Final Note: When economic times change, people will have more employment options, and I think access to these type of tools and resources will matter to those seeking opportunity.

Top 10 Myths About Social Media (the First Five)

#1 You can just launch it and forget it. Yes. The purpose of social tools is to inspire collaboration and transparency, and its content should grow organically. However, you need a plan to monitor postings to ease your attorneys’ apprehensions and track usage for proof of success. 

#2 People will stumble upon it own their own. Despite all of the buzz around social media, not everyone will adopt it right away. Jump-starting posts and driving traffic to these tools is critical for success. 

#3 Leaders should be involved in every conversation to show support. Be careful here. Leaders should lead by example but they should start the conversation and then stand back and let the conversation happen between employees. Chime in from time to time but too much interference will be a barrier to some.

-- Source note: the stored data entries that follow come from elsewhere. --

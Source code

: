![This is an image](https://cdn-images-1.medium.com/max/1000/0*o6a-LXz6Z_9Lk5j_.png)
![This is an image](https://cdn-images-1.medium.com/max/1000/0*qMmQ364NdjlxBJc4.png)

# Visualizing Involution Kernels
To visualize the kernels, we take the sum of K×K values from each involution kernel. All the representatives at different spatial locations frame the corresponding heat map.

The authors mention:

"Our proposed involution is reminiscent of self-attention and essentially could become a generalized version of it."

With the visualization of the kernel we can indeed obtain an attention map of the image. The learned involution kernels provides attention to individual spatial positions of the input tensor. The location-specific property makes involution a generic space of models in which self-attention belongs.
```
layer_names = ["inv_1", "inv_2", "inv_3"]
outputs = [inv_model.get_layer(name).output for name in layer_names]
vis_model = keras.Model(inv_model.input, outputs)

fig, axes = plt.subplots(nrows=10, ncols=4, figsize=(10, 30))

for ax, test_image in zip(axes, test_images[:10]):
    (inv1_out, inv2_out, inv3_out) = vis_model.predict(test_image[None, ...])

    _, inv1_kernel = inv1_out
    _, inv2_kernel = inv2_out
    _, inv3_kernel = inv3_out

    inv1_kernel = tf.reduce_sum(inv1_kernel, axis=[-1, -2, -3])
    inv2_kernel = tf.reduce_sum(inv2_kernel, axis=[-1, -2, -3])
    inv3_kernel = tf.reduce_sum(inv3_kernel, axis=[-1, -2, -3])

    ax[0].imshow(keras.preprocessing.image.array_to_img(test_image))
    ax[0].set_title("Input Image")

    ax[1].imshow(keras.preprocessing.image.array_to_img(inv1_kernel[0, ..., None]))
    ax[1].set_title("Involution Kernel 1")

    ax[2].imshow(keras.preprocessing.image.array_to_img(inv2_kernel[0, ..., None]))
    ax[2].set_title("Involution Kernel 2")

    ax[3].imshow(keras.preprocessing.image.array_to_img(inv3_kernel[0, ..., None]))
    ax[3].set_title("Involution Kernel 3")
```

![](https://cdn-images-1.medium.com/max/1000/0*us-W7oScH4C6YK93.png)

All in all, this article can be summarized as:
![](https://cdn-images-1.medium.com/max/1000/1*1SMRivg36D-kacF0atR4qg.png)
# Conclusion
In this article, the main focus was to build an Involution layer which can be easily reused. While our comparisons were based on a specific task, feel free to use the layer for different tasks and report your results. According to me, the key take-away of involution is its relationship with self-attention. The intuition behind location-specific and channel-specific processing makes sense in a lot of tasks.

#4 Social media doesn’t need governance. Along with monitoring and measuring usage, determining who can post, reply, manage its content, report on content are very important parts of the requirements definition process. Can anyone start a blog? Maybe yes; maybe no. It depends on your needs and your organization’s culture. What content gets captured in a wiki vs. a SharePoint site? These questions also need to be answered ahead of time in your governance model to ensure people don’t get confused as to where to store information.

#5 People don’t really listen to what others’ have to say.  Au contraire! In a Universal McCann study, 72% of respondents used social media to research a company’s reputation for customer care before making a purchase. In a health study by Christakis and Fowler, social networks influence behaviors and even affect people’s happiness. People are reading and acting on what others have to say.